### WHAT YOU WILL DO
Some lines in the listing below may include the string "Users". How many are there? Give only the number.

━━━

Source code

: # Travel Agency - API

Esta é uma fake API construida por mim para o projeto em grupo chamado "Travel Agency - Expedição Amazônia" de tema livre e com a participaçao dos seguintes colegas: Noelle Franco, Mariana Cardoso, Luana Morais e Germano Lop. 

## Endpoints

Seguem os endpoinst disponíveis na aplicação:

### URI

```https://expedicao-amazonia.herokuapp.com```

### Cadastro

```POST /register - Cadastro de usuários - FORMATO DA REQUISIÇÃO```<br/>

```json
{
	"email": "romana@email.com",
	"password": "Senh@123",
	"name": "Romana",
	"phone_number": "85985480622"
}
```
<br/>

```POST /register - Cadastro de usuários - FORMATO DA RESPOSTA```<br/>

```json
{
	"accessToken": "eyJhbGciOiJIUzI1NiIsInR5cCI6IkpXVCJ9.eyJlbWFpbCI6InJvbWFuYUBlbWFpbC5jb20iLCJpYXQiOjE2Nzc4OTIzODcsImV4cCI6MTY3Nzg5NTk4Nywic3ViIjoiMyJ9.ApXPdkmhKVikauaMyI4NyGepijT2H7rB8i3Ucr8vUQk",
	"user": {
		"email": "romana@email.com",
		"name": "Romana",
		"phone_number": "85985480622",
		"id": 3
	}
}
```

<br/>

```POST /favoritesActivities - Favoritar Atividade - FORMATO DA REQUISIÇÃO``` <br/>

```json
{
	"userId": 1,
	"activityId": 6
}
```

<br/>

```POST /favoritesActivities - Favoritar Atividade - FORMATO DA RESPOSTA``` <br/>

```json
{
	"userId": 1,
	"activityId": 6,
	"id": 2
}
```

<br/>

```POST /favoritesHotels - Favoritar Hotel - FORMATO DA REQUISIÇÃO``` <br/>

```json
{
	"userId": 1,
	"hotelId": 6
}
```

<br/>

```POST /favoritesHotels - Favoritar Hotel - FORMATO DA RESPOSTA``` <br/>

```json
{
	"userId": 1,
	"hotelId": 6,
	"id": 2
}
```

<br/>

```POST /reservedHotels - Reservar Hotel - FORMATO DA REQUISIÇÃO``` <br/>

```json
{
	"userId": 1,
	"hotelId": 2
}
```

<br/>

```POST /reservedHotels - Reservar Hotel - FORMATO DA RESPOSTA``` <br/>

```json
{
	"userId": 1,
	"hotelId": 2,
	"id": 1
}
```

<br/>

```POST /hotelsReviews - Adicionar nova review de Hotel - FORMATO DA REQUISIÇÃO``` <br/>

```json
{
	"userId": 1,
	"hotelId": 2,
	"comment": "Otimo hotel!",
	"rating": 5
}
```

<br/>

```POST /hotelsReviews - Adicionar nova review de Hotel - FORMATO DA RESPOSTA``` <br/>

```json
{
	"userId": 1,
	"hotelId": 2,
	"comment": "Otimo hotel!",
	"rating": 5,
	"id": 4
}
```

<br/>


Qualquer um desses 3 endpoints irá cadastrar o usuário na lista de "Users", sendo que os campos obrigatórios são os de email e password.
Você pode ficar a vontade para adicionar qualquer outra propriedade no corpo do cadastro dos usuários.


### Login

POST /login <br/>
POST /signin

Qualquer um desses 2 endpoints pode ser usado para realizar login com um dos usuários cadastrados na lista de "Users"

━━━

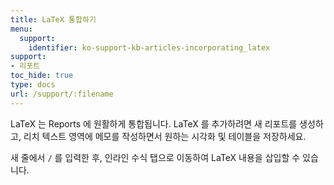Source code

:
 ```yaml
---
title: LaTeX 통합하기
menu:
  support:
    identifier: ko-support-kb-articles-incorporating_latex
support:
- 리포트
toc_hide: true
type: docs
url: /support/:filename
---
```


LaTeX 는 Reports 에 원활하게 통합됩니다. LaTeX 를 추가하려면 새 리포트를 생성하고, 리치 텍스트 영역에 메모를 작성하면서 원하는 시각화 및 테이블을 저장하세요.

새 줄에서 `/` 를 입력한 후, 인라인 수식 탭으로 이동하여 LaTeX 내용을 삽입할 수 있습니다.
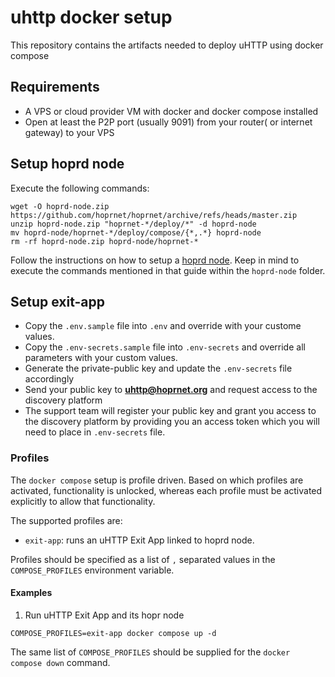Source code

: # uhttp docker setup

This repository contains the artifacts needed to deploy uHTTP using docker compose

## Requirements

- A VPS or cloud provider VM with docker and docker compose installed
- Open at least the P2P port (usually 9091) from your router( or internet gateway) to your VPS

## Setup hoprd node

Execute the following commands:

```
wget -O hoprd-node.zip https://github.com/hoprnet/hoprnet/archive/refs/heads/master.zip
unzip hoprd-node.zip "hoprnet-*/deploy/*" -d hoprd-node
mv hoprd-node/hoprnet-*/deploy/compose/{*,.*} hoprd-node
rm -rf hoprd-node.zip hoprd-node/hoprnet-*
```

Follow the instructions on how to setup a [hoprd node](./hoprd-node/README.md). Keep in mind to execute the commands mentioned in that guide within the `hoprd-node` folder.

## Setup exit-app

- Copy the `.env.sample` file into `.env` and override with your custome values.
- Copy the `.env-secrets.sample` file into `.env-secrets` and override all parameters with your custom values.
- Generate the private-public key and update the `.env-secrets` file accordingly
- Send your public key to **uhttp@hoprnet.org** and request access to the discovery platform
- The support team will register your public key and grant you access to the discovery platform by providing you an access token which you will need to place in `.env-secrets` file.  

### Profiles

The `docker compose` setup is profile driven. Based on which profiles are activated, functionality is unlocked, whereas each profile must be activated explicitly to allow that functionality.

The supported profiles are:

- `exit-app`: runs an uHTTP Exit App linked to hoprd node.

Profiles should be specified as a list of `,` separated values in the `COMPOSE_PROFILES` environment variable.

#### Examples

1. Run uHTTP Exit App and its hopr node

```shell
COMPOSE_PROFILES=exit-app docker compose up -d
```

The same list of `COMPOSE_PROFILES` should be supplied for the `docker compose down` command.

━━━

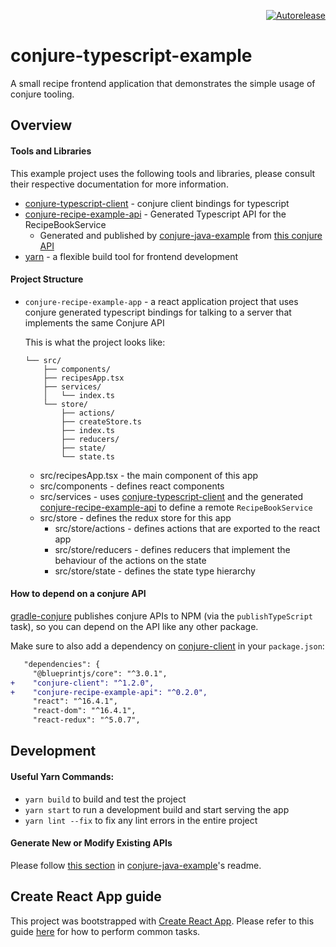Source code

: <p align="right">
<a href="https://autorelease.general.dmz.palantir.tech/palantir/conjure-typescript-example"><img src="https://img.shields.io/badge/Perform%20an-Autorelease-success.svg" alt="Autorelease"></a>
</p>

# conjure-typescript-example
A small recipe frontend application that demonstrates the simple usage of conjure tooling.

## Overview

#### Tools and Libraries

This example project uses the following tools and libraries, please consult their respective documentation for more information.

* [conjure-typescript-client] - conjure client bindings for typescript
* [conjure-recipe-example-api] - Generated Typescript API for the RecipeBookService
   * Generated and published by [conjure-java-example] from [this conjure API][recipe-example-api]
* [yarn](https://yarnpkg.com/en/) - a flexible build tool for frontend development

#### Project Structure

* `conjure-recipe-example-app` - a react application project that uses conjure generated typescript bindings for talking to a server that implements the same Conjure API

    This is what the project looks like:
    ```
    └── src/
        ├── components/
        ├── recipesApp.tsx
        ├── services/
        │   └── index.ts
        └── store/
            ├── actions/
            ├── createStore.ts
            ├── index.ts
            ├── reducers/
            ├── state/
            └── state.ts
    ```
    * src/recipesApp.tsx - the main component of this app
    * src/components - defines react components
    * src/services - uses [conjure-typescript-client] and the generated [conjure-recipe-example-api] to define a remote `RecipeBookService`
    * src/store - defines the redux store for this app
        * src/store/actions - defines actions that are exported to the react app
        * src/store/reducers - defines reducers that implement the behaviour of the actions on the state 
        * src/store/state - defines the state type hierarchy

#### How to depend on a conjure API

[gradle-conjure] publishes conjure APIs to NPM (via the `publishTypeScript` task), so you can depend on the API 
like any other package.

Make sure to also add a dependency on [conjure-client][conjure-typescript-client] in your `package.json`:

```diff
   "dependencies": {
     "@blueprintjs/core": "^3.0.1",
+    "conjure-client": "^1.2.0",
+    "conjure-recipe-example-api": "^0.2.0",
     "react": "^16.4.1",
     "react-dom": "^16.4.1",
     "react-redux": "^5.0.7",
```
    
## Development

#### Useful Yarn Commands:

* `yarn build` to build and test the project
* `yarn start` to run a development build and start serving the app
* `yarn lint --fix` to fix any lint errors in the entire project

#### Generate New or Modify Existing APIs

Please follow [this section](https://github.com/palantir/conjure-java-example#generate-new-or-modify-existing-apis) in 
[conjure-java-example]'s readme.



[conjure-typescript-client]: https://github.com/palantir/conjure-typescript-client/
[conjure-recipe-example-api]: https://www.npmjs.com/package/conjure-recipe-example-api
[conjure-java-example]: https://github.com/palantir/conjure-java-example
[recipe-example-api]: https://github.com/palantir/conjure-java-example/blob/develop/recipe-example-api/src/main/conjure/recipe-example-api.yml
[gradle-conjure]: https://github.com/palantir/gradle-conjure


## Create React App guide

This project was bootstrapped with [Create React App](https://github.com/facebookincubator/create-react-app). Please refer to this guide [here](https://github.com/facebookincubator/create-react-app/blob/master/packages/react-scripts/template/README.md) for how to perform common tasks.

━━━

### SOLUTION TO THE PROBLEM
2